Chiarita la definizione si passa alla suddivisione nelle due tipologie di tirocini: il tirocinio extracurriculare e quello curriculare. La prima tipologia è a sua volta suddivisa principalmente in tirocinio “formativo o di orientamento” e tirocinio di “inserimento e/o reinserimento al lavoro”. Il tirocinio formativo è quello indirizzato ai neolaureati entro 12 mesi e ha la funzione di agevolare il periodo di transizione scuola-lavoro, mentre la seconda tipologia intende aiutare i disoccupati e inoccupati a riaccedere nel mercato del lavoro. I tirocini curriculari sono invece indirizzati agli studenti di istituti secondari superiori, università, master e dottorati che intendono usufruire di questa modalità formativa per “l’acquisizione degli obiettivi di apprendimento specifici del percorso stesso”.
La valorizzazione dell’alternanza scuola-lavoro mediante i tirocini curriculari è uno degli elementi importanti di questi nuovi indirizzi – come ha commentato Michele Tiraboschi su Il Sole 24 Ore definendo gli indirizzi lombardi come un Testo Unico dei Tirocini – in particolare perché l’utilizzo del tirocinio non come mero strumento ma come metodologia formativa è un passo in avanti per scardinare una concezione separatista di sapere pratico e sapere teorico. Se infatti il tirocinio è una modalità per l’acquisizione degli obiettivi presenti nei piani di studio degli studenti, esso è sostanzialmente parificato alla normale didattica frontale.
Rimandando al testo della delibera per un’analisi più dettagliata è utile riportare comunque alcune ulteriori novità. La prima riguarda i limiti del numero dei tirocinanti che i soggetti ospitanti possono includere nell’organico: un solo tirocinante nelle strutture composta al massimo da 5 dipendenti, due in quelle con numero di dipendenti da 6 a 20 e il 10% del totale in quelle con più di 20 lavoratori.
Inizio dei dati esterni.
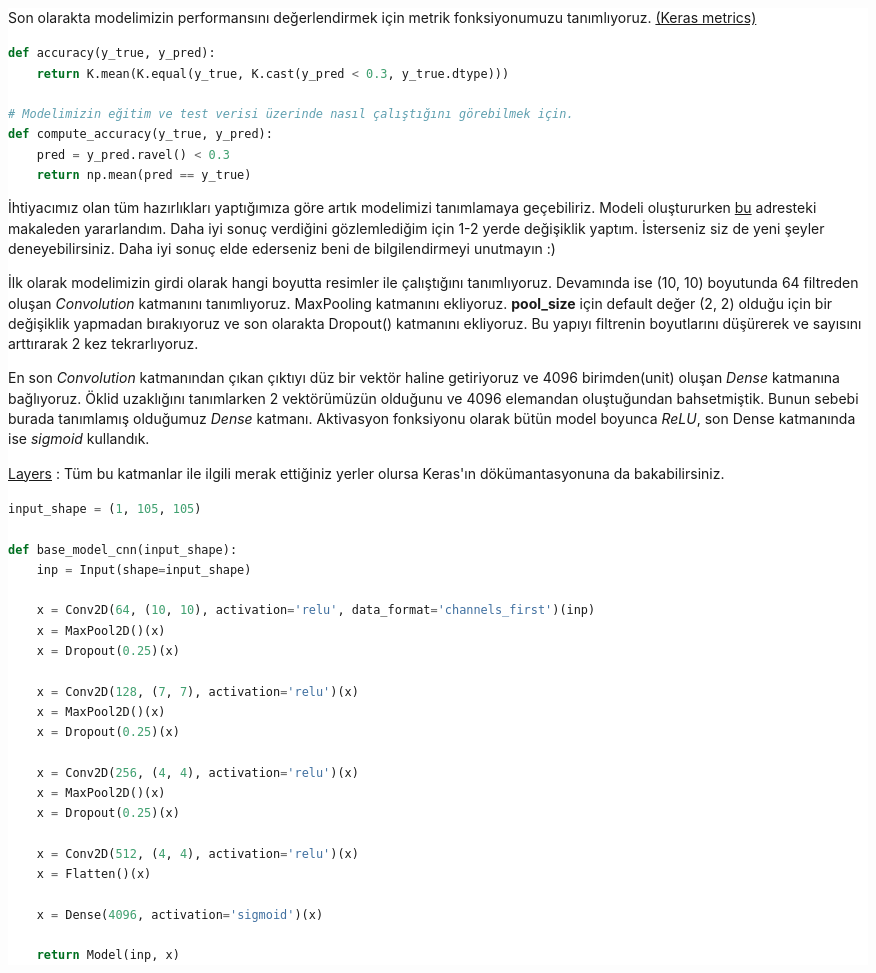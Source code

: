 Son olarakta modelimizin performansını değerlendirmek için metrik fonksiyonumuzu tanımlıyoruz. [(Keras metrics)](https://keras.io/metrics/)


```python
def accuracy(y_true, y_pred):
    return K.mean(K.equal(y_true, K.cast(y_pred < 0.3, y_true.dtype)))
  
# Modelimizin eğitim ve test verisi üzerinde nasıl çalıştığını görebilmek için.
def compute_accuracy(y_true, y_pred):
    pred = y_pred.ravel() < 0.3
    return np.mean(pred == y_true)
```

İhtiyacımız olan tüm hazırlıkları yaptığımıza göre artık modelimizi tanımlamaya geçebiliriz. Modeli oluştururken [bu](https://www.cs.cmu.edu/~rsalakhu/papers/oneshot1.pdf) adresteki makaleden yararlandım. Daha iyi sonuç verdiğini gözlemlediğim için 1-2 yerde değişiklik yaptım. İsterseniz siz de yeni şeyler deneyebilirsiniz. Daha iyi sonuç elde ederseniz beni de bilgilendirmeyi unutmayın :)

İlk olarak modelimizin girdi olarak hangi boyutta resimler ile çalıştığını tanımlıyoruz.
Devamında ise (10, 10) boyutunda 64 filtreden oluşan *Convolution* katmanını tanımlıyoruz.
MaxPooling katmanını ekliyoruz. **pool_size** için default değer (2, 2) olduğu için bir değişiklik yapmadan bırakıyoruz ve son olarakta Dropout() katmanını ekliyoruz. Bu yapıyı filtrenin boyutlarını düşürerek ve sayısını arttırarak 2 kez tekrarlıyoruz.

En son *Convolution* katmanından çıkan çıktıyı düz bir vektör haline getiriyoruz ve 4096 birimden(unit) oluşan *Dense* katmanına bağlıyoruz. Öklid uzaklığını tanımlarken 2 vektörümüzün olduğunu ve 4096 elemandan oluştuğundan bahsetmiştik. Bunun sebebi burada tanımlamış olduğumuz *Dense* katmanı.
Aktivasyon fonksiyonu olarak bütün model boyunca *ReLU*, son Dense katmanında ise *sigmoid* kullandık.

[Layers](https://keras.io/layers/core/) : Tüm bu katmanlar ile ilgili merak ettiğiniz yerler olursa Keras'ın dökümantasyonuna da bakabilirsiniz.


```python
input_shape = (1, 105, 105)

def base_model_cnn(input_shape):
    inp = Input(shape=input_shape)
     
    x = Conv2D(64, (10, 10), activation='relu', data_format='channels_first')(inp)
    x = MaxPool2D()(x)
    x = Dropout(0.25)(x)
    
    x = Conv2D(128, (7, 7), activation='relu')(x)
    x = MaxPool2D()(x)
    x = Dropout(0.25)(x)
    
    x = Conv2D(256, (4, 4), activation='relu')(x)
    x = MaxPool2D()(x)
    x = Dropout(0.25)(x)
    
    x = Conv2D(512, (4, 4), activation='relu')(x)
    x = Flatten()(x)
    
    x = Dense(4096, activation='sigmoid')(x)
    
    return Model(inp, x)
```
Questo aspetto è importante per evitare l’utilizzo indiscriminato della forma del tirocinio che ha come unico scopo quello d’avere a disposizione mano d’opera a basso costo, con la conseguenza negativa di non svolgere una funzione formativa perché le risorse disponibili non hanno le forze di formare un numero elevato di tirocinanti.
Ulteriore limite all’uso sbagliato del tirocinio, che ha contribuito all’idea diffusa che questo corrisponda a una forma legale di sfruttamento, è l’aver recepito dalle Linee Guida del 24 gennaio l’obbligo dell’indennità di partecipazione che in Lombardia non potrà essere inferiore a 400 euro mensili (300 euro nel caso il tirocinio si svolgesse nella Pubblica amministrazione). In questo modo una struttura ospitante è più cosciente che l’attivazione di un tirocinio è un investimento non solo per lo stagista ma per lei stessa.
In un quadro nazionale di grande disparità e differenze tra le varie regolamentazioni regionali per i tirocini- ben descritto su questo giornale da Emmanuele Massagli e Umberto Buratti – è quindi utile guardare alla normativa lombarda perché, attraverso le nuove indicazioni che abbiamo illustrato velocemente, tenta di arginare il binomio tirocinio/sfruttamento riportando lo stage alla sua vera natura, ossia quella di una modalità formativa che aiuti il giovane a entrare nel mondo del lavoro o, meglio ancora, gli dia la possibilità di incontrarlo già negli anni del suo percorso scolastico. Perché in un momento come questo l’integrazione tra lavoro e istruzione è quanto mai urgente.